The Terms of Reference were to investigate:

The structure and development of forestry managed investment schemes (MIS), including:

  1. the motivation and drivers that established the framework for the schemes initially;
  2. the role of governments in administering and regulating forestry MIS;
  3. the current policy and regulatory framework of forestry MIS;
  4. the role of some in the financial services industry in promoting and selling forestry MIS;
  5. compensation arrangements for small investors in forestry MTS who have lost life savings and their homes in the face of the collapse of forestry MIS;
  6. the burden on farmers and other agricultural producers who have been left with the uncertainty of timber plantations linked to forestry MIS on their land;
  7. the options for reforming forestry MIS to protect investors and rural communities; and
  8. any other related matters.

The committee resolved that under term of reference (8) it would accept submissions that deal with agricultural MIS.

The Executive Summary of the report noted the following.

Over the 20-year life cycle of a typical MIS, investors would pay fees in the first few years as orchards were planted, which would become significant tax deductions. Fees would drop after a few years, and the scheme would return profits as the products were harvested in the latter years. MIS quickly became an attractive new tax deduction for wealthy investors, but in a few short years, demand for the deductions grew, and the nature of the industry changed rapidly, to the point where it is best described as an abhorrent ‘Ponzi scheme’. …

Tax incentive 

For tax reasons, many agribusiness schemes were structured so that investors were described as operating this investment in their own right. Thus, an agribusiness MIS is a tax effective investment vehicle. …

Geared investments 

It was not unusual for growers to borrow up to 90 per cent of the value of their investment or gear their entire investment in MIS. Even those who clearly indicated that they were not in a strong financial position were encouraged to borrow. …

Financial advisers and trust 

This report abounds with accounts of investors following the recommendations of their adviser whom they genuinely believed was a professional …. But the committee has established that there were horrifying deficiencies in the way some advisers adhered to the basic requirements to know their client, the product they were recommending and to have a reasonable basis for their advice. …

Product producers 

Financial advisers, however, were only one component in the promotion and selling of MIS. They relied on marketing material provided by the product manufacturers and were often part of a larger public relations campaign to entice investors into the schemes. In some instances, advisers may have misled their clients, sometimes inadvertently, sometimes deliberately, as they themselves may not have understood or appreciated the pitfalls of the products they were promoting.

The producers of agribusiness MIS must then bear some responsibility for the marketing of these speculative ventures to retail consumers. Without doubt, the evidence supports the contention that retail investors need robust consumer protection and, in the case of agribusiness MIS, the current reliance on disclosure—product disclosure documents (PDSs) and statements of advice (SOAs)—is woefully inadequate. …
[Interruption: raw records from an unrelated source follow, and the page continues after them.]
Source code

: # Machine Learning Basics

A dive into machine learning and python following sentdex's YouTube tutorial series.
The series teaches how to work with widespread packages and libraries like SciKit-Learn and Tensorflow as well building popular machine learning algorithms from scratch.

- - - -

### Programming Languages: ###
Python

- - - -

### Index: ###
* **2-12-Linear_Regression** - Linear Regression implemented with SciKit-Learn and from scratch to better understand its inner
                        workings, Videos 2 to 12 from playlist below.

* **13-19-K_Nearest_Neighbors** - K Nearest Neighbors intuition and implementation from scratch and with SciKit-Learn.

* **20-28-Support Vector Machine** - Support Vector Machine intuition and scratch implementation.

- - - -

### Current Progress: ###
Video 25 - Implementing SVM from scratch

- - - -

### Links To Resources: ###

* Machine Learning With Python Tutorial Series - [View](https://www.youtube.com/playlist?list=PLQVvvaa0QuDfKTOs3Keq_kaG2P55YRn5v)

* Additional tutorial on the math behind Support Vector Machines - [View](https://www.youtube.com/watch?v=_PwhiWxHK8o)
The liquidators winding up agribusiness MIS have encountered many practical difficulties that were not contemplated by current legislation and exposed the complexities in untangling the rights and obligations of the various parties. It is clear that legislative change is required: that this area of the law is in need of reform. …

Future of agribusiness MIS 

The failure of a number of high profile agribusiness MIS has caused significant damage to investors, farmers, neighbouring communities and the reputation of agribusiness MIS. There was no single cause for their failure but a combination of factors including high upfront costs (sizeable commissions to financial advisers, funds diverted into the general working capital of the parent company, excessive overspending on administration and marketing); poor management decisions regarding the planting and location of the schemes; a business structure that depended too heavily on new sales for cash flow; and the lag time between initial investment and dividends.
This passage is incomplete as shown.